Showbiz lost souls buy into cult

Allan Hall on a magnet for the poor, lost souls of Hollywood

The Scotsman/December 26, 1997
By Allan Hall

Hollywood and its denizens have a new cult. They've all gone ga-ga over an obscure branch of Judaism called "kabbalah". While it sounds like a Cairo street-snack, kabbalah is a magnet for the poor, lost souls of showbiz - a tribe which has never yet met a fad it didn't like.

Jewish converts to the gospel as preached by Rabbi Philip Berg include Roseanne, Elizabeth Taylor, A-list talent manager Sandy Gallin, Hollywood records-and-movies mogul David Geffen, Jeff Goldblum, Barbra Streisand, Laura Dern, Sandra Bernhard and Courtney Love.

Christians joining the flock include that well-known Mother Superior of Perpetual Indulgence Madonna and former Dallas beauty Linda Gray, formerly a devotee of "Channelling" - the practice of speaking with a long-dead warrior called Ramtha for thousands of pounds a time, which now seems to be out of vogue.

Rick Ross, a well-known cult-watcher in America who charts quasi-religious groups for parents who have lost loved ones to groups like the Moonies and Scientology, is worried by the rise of kabbalah.

Kabbalah is defined in the New Standard Jewish Encyclopaedia as "the mystical religious stream in Judaism" that seeks fundamental truths about man, God and creation. It is based on the Zohar Text, a 2,000-year-old tract which supposedly unlocks the Bible "code" and was once the preserve of ultra-orthodox Jews who spent their lives in study.

Critics say what Madonna and the others get is "McKabbalah" - a fast-food version with tasty soundbites without the years of intense study or a bedrock knowledge of Judaism in the first place. That hasn't stopped the material girl from throwing her Hollywood home open for a candlelit kabbalah ball in which intense young things read enlightening pieces from their new gurus while drinking non-alcoholic beverages. She claims it is the "only thing that has ever truly spoken to me".

Ross, who has charted the rise and rise of Rabbi Berg's group, says it is a cult of personality, centred on the rabbi and his wife, Karen. "The methodology is divide and rule," Ross quotes a former kabbalah disciple as saying.

"Karen decides everything.
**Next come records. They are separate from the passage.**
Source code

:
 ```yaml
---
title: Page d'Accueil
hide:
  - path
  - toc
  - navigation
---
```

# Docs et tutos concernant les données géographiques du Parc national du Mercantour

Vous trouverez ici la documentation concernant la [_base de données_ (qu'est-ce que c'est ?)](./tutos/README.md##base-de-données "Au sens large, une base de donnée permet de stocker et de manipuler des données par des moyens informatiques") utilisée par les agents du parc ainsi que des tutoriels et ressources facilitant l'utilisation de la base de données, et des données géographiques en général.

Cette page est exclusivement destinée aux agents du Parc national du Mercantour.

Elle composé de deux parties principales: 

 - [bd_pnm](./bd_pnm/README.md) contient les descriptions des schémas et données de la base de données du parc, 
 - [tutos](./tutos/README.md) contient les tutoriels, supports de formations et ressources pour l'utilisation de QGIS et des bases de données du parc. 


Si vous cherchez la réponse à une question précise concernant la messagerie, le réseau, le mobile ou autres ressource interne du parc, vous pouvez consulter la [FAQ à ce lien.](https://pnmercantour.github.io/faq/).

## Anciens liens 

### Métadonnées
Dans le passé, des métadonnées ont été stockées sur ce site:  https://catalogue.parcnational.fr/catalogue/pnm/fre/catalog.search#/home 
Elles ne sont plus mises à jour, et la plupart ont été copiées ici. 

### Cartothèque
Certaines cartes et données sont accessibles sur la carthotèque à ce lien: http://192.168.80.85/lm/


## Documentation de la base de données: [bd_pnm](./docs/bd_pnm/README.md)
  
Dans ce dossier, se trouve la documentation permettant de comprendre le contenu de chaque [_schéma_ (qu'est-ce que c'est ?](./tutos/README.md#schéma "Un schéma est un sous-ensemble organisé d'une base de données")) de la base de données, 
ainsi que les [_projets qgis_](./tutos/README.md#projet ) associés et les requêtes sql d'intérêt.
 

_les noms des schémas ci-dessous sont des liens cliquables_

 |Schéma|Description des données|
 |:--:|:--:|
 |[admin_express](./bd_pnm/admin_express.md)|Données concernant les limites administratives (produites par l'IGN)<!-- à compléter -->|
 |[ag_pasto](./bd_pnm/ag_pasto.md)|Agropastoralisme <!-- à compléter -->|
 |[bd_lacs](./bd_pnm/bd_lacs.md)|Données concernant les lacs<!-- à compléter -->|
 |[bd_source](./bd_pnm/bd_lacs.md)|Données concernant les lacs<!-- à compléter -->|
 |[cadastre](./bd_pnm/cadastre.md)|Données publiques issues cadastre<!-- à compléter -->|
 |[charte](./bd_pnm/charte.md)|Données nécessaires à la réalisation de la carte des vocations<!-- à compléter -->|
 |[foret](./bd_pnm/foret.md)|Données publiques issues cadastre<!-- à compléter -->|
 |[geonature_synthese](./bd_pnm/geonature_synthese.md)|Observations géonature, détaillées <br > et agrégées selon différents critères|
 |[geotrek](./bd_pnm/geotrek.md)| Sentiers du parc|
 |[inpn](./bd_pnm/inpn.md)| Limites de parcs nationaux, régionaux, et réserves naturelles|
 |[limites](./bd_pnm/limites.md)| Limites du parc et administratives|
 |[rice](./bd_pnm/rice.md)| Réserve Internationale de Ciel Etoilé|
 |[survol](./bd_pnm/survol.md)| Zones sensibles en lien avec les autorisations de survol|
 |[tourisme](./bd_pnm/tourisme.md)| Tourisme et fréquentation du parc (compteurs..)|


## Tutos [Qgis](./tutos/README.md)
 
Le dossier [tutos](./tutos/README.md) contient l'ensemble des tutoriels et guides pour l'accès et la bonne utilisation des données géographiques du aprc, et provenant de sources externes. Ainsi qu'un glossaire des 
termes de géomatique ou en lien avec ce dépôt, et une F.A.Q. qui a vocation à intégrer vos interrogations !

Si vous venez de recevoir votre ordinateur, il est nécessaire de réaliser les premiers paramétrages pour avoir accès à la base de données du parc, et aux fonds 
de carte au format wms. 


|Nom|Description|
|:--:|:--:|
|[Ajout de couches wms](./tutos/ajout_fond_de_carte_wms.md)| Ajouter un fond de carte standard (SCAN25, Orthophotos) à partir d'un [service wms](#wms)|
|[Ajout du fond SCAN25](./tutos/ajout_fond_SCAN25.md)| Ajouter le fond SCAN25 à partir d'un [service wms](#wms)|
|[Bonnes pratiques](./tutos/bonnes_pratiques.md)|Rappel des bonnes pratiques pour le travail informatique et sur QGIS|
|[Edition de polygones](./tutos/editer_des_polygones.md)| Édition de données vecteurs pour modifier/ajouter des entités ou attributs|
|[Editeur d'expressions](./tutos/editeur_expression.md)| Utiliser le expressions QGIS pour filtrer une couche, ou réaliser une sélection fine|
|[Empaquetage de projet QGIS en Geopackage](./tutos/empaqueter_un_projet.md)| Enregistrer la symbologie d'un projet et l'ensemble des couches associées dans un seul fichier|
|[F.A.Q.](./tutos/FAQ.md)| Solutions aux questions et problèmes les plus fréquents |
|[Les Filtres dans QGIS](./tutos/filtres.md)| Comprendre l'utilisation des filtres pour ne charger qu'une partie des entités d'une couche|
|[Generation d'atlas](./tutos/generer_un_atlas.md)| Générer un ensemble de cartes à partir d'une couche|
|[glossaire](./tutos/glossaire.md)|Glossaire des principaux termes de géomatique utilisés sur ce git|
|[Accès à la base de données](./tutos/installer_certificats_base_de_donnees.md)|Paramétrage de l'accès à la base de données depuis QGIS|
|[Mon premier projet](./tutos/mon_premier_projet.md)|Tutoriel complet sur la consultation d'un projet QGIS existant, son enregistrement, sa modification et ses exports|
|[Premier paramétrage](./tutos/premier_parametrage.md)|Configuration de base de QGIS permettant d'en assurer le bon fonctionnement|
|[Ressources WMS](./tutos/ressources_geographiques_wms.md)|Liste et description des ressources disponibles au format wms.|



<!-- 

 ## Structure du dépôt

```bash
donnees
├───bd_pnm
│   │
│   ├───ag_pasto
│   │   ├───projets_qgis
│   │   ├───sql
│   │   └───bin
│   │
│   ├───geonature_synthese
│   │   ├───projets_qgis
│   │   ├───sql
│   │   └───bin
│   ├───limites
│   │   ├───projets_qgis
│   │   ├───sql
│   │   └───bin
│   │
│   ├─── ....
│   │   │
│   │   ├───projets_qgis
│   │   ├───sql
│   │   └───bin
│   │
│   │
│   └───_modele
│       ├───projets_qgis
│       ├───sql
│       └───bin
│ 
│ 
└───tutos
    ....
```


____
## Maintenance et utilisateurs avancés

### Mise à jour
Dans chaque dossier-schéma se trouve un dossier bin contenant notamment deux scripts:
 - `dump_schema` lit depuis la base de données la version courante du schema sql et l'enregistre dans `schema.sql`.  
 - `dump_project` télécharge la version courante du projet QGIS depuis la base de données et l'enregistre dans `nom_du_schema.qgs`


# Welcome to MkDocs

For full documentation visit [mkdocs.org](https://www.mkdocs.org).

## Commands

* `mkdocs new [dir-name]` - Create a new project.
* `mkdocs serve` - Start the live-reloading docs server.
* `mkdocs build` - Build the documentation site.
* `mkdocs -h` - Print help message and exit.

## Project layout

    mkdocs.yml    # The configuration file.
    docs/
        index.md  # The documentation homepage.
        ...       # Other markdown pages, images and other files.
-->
If, for example, she sees that there is too great a love between a couple and this threatens her, she knows how to separate the couple and she always wins."

Phillip Abramowitz of the Task Force on Missionaries and Cults, a project of the Jewish Community Relations Council of New York, says he has "talked with people who claimed their marriages have ended because of kabbalah pressure." Rabbi Bentzioni Kravitz of the Jews for Judaism group in New York, a body opposed to missionary work among Jews, says: "One woman told me she was convinced by kabbalah members she was possessed by an evil spirit." Rabbi Kravitz urged her to return books and pamphlets to the centre and wash her hands of them. "Then shortly afterwards I was surrounded by kabbalah members who yelled at me and spat on me," he says. "This is not religion."
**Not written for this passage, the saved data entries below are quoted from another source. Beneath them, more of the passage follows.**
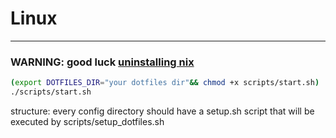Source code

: # Linux

---

### WARNING: good luck [uninstalling nix](https://nixos.org/manual/nix/stable/installation/uninstall)

```sh
(export DOTFILES_DIR="your dotfiles dir"&& chmod +x scripts/start.sh)
./scripts/start.sh
```

structure:
    every config directory should have a setup.sh script that will be executed by scripts/setup_dotfiles.sh
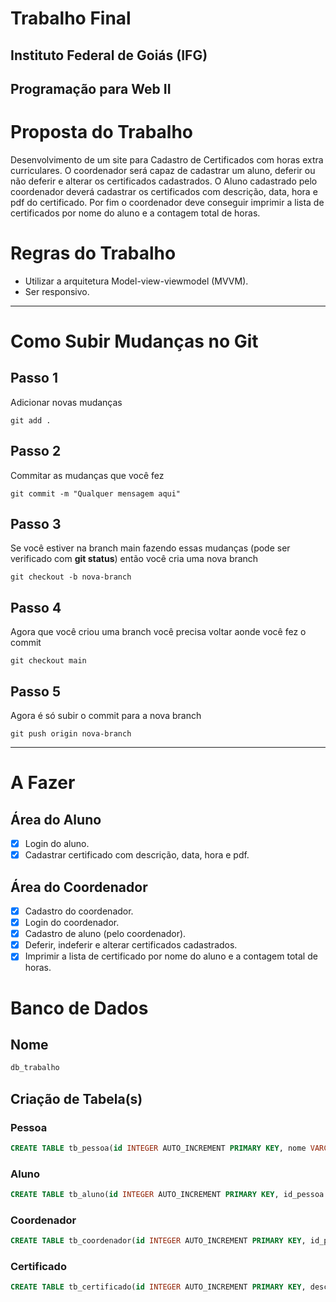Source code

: # Trabalho Final

## Instituto Federal de Goiás (IFG)

## Programação para Web II

# Proposta do Trabalho

Desenvolvimento de um site para Cadastro de Certificados com horas extra curriculares. O coordenador será capaz de cadastrar um aluno, deferir ou não deferir e alterar os certificados cadastrados. O Aluno cadastrado pelo coordenador deverá cadastrar os certificados com descrição, data, hora e pdf do certificado. Por fim o coordenador deve conseguir imprimir a lista de certificados por nome do aluno e a contagem total de horas.

# Regras do Trabalho

- Utilizar a arquitetura Model-view-viewmodel (MVVM).
- Ser responsivo.

----

# Como Subir Mudanças no Git

## Passo 1
Adicionar novas mudanças

```git
git add .
```

## Passo 2
Commitar as mudanças que você fez
```git
git commit -m "Qualquer mensagem aqui"
```

## Passo 3
Se você estiver na branch main fazendo essas mudanças (pode ser verificado com **git status**) então você cria uma nova branch
```git
git checkout -b nova-branch
```

## Passo 4
Agora que você criou uma branch você precisa voltar aonde você fez o commit
```git
git checkout main
```

## Passo 5
Agora é só subir o commit para a nova branch
```git
git push origin nova-branch
```

----

# A Fazer

## Área do Aluno
- [X] Login do aluno.
- [x] Cadastrar certificado com descrição, data, hora e pdf.

## Área do Coordenador
- [X] Cadastro do coordenador.
- [X] Login do coordenador.
- [X] Cadastro de aluno (pelo coordenador).
- [X] Deferir, indeferir e alterar certificados cadastrados.
- [X] Imprimir a lista de certificado por nome do aluno e a contagem total de horas.

# Banco de Dados

## Nome
```sql
db_trabalho
```

## Criação de Tabela(s)

### Pessoa
```sql
CREATE TABLE tb_pessoa(id INTEGER AUTO_INCREMENT PRIMARY KEY, nome VARCHAR(60) NOT NULL, email VARCHAR(50) NOT NULL, senha VARCHAR(50) NOT NULL) ENGINE=InnoDB;
```

### Aluno
```sql
CREATE TABLE tb_aluno(id INTEGER AUTO_INCREMENT PRIMARY KEY, id_pessoa INTEGER NOT NULL, matricula VARCHAR(50), FOREIGN KEY (id_pessoa) REFERENCES tb_pessoa(id)) ENGINE=InnoDB;
```

### Coordenador
```sql
CREATE TABLE tb_coordenador(id INTEGER AUTO_INCREMENT PRIMARY KEY, id_pessoa INTEGER NOT NULL, FOREIGN KEY (id_pessoa) REFERENCES tb_pessoa(id)) ENGINE=InnoDB;
```

### Certificado
```sql
CREATE TABLE tb_certificado(id INTEGER AUTO_INCREMENT PRIMARY KEY, descricao VARCHAR (255), data DATE, hora TIME, url VARCHAR (255), id_aluno INTEGER, status INTEGER (11), FOREIGN KEY (id_aluno) REFERENCES tb_aluno(id));
```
Rabbi Chaim Solomon, who works at the Kabbalah Learning Centre in Los Angeles, says: "I guess you could say it has hit the market. There is an upsurge in spiritualism because we are entering a new cosmic age and the kabbalah is particularly popular with celebrities because they have realised the age-old truth that money and stardom together do not buy happiness."

Kabbalah has taken off in Israel, London and New York its leader Rabbi Berg assumes the mantle of a persecuted Jew under Nazism when confronted with the more-negative aspects of what he peddles.

"We have heard this stuff before, about breaking up marriages and the like," says Bataya Solomon, a spokeswoman for the group's L.A. base. "I could call up someone now and say Karen told me to hang myself in the bathroom and they would put it on the Internet.

Bataya Solomon, a spokeswoman for the group's LA base, defends it against charges of wrecking marriages. "The stuff they say about us in not true. And "We would never get involved in people's marriages. People sometimes wrongly blame the centre for divorce."

So why does mainstream Judaism pour such scorn on a branch of the diaspora which, after all, is still selling the core product to a spiritually-bereft congregation?

Rabbi Robert Kirschner, of the Los Angeles Jewish Cultural Centre, says: "It is meant for people who want simplistic answers to the world's problems."